Inverse Problem (Part 3)

In the two previous posts I wrote about inverse problems (part 1 and part 2). For a proper introduction into inverse problems I refer to these posts.
In my last post about inverse problems, I have showed you how to describe a prediction (classification problem) in terms of an inverse problem and how to solve it. Making predictions without training data is pretty boring, because you cannot solve interesting, real world problems. I have mentioned, that training a model in terms of an inverse problem is possible and this is what I want to catch up on now. This will be showed based on the toy example of the first post. In this post I want to quickly recap the inversion, which is the prediction and after that I describe the training procedure.

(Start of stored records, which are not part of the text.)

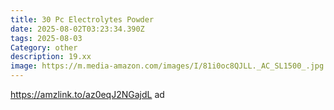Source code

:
 ```yaml
---
title: 30 Pc Electrolytes Powder
date: 2025-08-02T03:23:34.390Z
tags: 2025-08-03
Category: other
description: 19.xx
image: https://m.media-amazon.com/images/I/81i0oc8QJLL._AC_SL1500_.jpg
---
```

https://amzlink.to/az0eqJ2NGajdL  ad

As already mentioned, the prediction is described here as an inversion. We are searching for y=f_{\theta}^{-1}(x). In comparison to the previous posts the notation of x and y is switched. This represents the naming in machine learning better, where x represents the training data and y the target values. f_\theta is the parameterized model, which describes the mapping from the latent space to the observation. f_\theta is allowed to be any function, which can be differentiated with respect to y and \theta. Training is changing the function parameters \theta based on data. This is described later in this post.
We need f_\theta^{-1} to make a prediction. In general f_\theta^{-1} cannot be described analytically, therefore we are solving this problem iteratively with gradient descent:

    \[h _{\theta}(x)=g_{\theta}(N, x)\approx f_{\theta}^{-1}(x)=\underset{y}{\operatorname{argmin}}(L_{\theta}(x, y))\]

    \[g_{\theta}(n+1, x)=g_{\theta}(n, x) - \alpha \frac{L_{\theta}(x, y)}{dy}\]

    \[L_\theta(x, y)=\left(x-f_\theta(y)\right)^2\]

    \[\frac{L_{\theta}(x, y)}{dy}=-2\left(x-f_\theta(y)\right)\frac{df_\theta(y)}{dy}\]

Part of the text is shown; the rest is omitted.